Gusty adds a note of caution alongside the optimism. “There’s a feasibility study going on right now, funded by the Denali Commission and spearheaded by the Alaska Department of Natural Resources, looking at whether that excess gas could be generationally transformative for the region. There are no guarantees. But we are definitely looking to maximize any infrastructure built for this project to benefit our communities beyond the mine itself.”

Local technicians prepare a sling load of lumber for a drilling platform.

Judy Patrick| Donlin Gold

Two workers in safety vests handle a large green cargo net on a dirt airfield.
Community First and Always
Perhaps the most consistent thread running through every aspect of the Donlin Gold project is the centrality of community—not as a compliance obligation but as the foundation on which the entire enterprise rests.
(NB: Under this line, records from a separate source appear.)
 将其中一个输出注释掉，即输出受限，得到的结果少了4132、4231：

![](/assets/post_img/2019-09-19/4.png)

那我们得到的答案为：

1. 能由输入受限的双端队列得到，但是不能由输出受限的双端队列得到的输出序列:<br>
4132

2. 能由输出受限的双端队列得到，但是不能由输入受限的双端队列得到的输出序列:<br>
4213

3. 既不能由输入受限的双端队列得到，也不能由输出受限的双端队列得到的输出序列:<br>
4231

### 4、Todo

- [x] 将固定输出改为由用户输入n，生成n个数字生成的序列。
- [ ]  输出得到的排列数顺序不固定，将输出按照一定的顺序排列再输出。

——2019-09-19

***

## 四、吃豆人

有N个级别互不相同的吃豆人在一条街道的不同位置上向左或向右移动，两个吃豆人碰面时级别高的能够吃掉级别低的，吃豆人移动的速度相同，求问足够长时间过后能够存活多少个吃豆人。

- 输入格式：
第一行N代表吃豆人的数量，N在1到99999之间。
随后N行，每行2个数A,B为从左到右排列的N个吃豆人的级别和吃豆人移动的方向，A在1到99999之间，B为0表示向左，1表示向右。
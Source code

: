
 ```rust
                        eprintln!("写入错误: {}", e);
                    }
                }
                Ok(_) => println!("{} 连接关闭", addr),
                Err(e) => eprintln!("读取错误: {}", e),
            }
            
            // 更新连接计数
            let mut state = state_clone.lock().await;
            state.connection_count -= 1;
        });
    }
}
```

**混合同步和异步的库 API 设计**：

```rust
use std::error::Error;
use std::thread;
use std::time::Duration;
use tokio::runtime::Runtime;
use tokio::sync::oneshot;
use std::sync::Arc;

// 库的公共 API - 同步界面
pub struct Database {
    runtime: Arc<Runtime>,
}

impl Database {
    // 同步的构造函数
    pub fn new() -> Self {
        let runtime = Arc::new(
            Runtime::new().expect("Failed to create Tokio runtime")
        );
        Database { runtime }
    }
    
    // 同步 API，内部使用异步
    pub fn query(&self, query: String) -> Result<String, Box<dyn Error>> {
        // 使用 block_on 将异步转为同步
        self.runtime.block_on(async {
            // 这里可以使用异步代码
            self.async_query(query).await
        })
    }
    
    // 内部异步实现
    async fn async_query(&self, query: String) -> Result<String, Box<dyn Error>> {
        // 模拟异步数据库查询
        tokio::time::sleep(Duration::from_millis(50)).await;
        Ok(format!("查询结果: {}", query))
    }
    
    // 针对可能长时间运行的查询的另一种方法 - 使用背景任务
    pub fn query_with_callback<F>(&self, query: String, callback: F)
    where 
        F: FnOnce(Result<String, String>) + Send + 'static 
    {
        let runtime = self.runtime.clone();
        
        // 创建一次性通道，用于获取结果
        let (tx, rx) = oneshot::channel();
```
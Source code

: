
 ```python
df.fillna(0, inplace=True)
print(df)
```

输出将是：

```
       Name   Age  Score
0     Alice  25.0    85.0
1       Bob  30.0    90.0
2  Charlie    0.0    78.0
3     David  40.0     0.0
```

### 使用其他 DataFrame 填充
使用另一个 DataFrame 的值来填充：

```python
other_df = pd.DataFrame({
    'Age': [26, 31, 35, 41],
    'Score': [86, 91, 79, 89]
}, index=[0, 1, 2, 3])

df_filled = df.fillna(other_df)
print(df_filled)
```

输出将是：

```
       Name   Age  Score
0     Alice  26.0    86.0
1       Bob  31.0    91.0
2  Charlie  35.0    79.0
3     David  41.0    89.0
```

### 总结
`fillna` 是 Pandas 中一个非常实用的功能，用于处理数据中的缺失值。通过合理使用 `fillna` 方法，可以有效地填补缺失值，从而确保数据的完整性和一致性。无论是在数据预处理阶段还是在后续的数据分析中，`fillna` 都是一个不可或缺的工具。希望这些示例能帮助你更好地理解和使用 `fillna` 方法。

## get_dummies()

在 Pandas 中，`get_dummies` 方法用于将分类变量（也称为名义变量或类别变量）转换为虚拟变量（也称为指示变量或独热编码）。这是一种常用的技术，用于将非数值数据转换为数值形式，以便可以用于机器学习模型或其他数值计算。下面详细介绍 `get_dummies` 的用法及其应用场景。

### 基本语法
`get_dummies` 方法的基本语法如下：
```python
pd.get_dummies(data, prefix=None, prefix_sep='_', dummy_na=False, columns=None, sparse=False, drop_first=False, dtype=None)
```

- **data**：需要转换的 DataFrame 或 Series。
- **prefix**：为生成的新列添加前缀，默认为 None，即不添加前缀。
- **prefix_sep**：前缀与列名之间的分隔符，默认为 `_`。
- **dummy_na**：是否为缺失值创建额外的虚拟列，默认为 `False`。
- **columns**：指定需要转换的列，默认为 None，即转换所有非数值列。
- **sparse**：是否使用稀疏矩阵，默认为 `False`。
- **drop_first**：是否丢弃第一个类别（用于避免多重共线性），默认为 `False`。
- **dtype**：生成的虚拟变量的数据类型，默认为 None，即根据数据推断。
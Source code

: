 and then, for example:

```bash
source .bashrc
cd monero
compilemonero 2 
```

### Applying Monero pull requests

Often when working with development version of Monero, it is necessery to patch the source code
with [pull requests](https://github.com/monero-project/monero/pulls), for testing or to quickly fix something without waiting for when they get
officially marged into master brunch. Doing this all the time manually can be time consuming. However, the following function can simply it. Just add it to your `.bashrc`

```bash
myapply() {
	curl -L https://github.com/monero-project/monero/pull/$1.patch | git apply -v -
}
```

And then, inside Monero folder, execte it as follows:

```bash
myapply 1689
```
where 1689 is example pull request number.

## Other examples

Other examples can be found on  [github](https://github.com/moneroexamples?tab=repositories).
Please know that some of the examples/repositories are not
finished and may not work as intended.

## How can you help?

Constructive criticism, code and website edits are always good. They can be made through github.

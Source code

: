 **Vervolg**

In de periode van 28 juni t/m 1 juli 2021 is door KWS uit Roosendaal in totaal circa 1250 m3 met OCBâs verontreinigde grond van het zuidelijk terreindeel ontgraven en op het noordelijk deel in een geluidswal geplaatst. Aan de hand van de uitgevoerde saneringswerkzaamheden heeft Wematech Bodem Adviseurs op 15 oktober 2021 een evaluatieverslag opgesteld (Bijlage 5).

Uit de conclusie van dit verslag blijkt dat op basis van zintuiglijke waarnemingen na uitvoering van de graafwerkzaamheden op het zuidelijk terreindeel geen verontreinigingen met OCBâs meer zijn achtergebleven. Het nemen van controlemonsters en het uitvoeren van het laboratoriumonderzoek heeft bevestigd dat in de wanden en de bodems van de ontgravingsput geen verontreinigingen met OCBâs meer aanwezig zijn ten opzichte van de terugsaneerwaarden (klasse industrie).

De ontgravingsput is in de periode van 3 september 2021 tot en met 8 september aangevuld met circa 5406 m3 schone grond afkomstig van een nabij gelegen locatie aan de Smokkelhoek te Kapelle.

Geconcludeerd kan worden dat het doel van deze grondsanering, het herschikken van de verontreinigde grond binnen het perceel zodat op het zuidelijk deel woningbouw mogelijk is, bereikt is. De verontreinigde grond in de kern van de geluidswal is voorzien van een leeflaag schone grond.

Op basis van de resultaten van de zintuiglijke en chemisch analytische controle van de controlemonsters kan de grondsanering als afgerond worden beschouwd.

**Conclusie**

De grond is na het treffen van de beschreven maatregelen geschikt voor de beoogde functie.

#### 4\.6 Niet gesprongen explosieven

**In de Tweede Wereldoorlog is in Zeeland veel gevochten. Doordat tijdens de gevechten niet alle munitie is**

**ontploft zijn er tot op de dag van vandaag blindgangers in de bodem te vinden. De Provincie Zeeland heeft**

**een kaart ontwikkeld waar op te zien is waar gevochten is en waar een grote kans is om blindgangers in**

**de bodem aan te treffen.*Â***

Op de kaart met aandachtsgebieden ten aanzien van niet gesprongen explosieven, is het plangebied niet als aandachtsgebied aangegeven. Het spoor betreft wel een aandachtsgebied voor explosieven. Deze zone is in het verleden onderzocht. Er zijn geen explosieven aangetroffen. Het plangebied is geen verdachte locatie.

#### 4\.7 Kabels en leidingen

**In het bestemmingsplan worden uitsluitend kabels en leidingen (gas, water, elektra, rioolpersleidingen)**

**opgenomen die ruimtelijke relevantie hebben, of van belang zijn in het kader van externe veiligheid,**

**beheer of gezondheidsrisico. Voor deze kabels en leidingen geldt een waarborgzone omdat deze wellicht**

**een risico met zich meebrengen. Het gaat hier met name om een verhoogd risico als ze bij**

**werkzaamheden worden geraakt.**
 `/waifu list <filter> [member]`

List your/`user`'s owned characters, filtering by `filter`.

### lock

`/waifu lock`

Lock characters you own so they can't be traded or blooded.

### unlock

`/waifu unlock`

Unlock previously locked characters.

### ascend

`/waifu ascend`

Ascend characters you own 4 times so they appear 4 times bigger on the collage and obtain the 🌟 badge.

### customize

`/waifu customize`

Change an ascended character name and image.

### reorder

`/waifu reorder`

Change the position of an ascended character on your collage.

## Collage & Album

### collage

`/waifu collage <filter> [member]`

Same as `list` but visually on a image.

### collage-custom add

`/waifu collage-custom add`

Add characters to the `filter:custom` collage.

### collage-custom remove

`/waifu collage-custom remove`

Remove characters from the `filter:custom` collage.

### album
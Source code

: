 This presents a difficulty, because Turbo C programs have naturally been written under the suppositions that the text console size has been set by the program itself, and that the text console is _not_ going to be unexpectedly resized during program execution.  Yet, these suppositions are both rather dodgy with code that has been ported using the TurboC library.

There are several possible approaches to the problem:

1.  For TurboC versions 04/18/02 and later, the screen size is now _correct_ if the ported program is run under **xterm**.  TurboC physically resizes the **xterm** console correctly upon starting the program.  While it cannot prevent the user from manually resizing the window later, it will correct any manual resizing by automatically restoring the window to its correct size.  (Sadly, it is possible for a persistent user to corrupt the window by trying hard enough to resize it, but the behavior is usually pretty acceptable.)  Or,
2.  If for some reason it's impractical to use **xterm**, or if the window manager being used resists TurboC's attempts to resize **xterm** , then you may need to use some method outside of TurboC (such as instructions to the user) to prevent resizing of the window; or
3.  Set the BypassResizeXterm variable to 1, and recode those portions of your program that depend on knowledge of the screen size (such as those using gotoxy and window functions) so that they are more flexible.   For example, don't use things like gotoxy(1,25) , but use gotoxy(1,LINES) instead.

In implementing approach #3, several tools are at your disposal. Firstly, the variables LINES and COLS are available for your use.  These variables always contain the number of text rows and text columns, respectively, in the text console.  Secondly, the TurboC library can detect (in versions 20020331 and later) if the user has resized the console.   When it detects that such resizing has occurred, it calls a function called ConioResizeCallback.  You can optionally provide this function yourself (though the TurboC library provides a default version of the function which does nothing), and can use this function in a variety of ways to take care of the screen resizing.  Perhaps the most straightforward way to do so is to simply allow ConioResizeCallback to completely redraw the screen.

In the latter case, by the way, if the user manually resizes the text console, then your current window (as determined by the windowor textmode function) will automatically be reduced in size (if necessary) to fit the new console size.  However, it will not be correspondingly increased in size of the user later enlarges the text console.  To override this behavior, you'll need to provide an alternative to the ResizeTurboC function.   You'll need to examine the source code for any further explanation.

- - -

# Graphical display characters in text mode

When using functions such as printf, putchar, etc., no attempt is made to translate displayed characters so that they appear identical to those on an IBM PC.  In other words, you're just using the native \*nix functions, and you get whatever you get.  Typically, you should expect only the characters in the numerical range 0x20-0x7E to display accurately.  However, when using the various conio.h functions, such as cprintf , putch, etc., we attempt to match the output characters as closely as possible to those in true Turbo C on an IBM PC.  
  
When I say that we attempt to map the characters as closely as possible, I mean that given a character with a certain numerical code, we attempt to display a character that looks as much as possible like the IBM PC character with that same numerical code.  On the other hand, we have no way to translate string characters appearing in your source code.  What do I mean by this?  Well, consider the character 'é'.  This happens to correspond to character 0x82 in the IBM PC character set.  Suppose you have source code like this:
In recent years during exploration, Donlin Gold has maintained a 65 percent local employment rate, helped create a subsistence committee with members from surrounding communities, operates a technical advisory committee, and is developing a joint workforce program with The Kuskokwim Corporation and Calista.

Leonard draws on the examples of Red Dog, the zinc mine near Kotzebue operated in partnership with NANA Regional Corporation, as a benchmark. After twenty-five years of operations, a UAF study found that approximately 60 percent of Red Dog’s employees were Alaska Native corporation shareholders from the region.

But Leonard sees further to go. “When we dove down into it, there weren’t a lot of shareholder managers. That’s been one of my personal focuses—not only having the people who are great with their hands, but we do have a lot of people who have the skilllset to be project managers,” he says.

Gusty offers a perspective that is both supportive and clear-eyed. She states, “This project has the potential of being very positive and creating generational opportunity, but with that level of opportunity also comes great risk. This is our land. This is our gold. These are our families. If this project gets developed, we have a real opportunity—but only if we get it right.”

She is equally direct about what a decision against the project would mean. Gusty says, “If this project isn’t developed, we’re still going to be here. We’re still going to thrive. We’re a strong people with deep cultural values that transcend any development project. This is an opportunity, but it isn’t our only opportunity, and we have a bright future either way.”

The Right Time
Dahlman was hired as general manager last year to lead Donlin Gold into its next chapter.

What changed to make this the right moment after so many years? Dahlman points not to any single factor but to a convergence. Alaska is a robust legal jurisdiction. “The environment is right for developing projects. We have a favorable regulatory environment, both state and nationally… We have a supportive ownership structure, a strong relationship with our landowners and communities, and the technical and logistical aspects are being well resolved,” he says.

There are still many hurdles ahead, typical of a project nearing reality. Dahlman says, “Everything is coming together at the same time. It just makes this the right time to go forward.”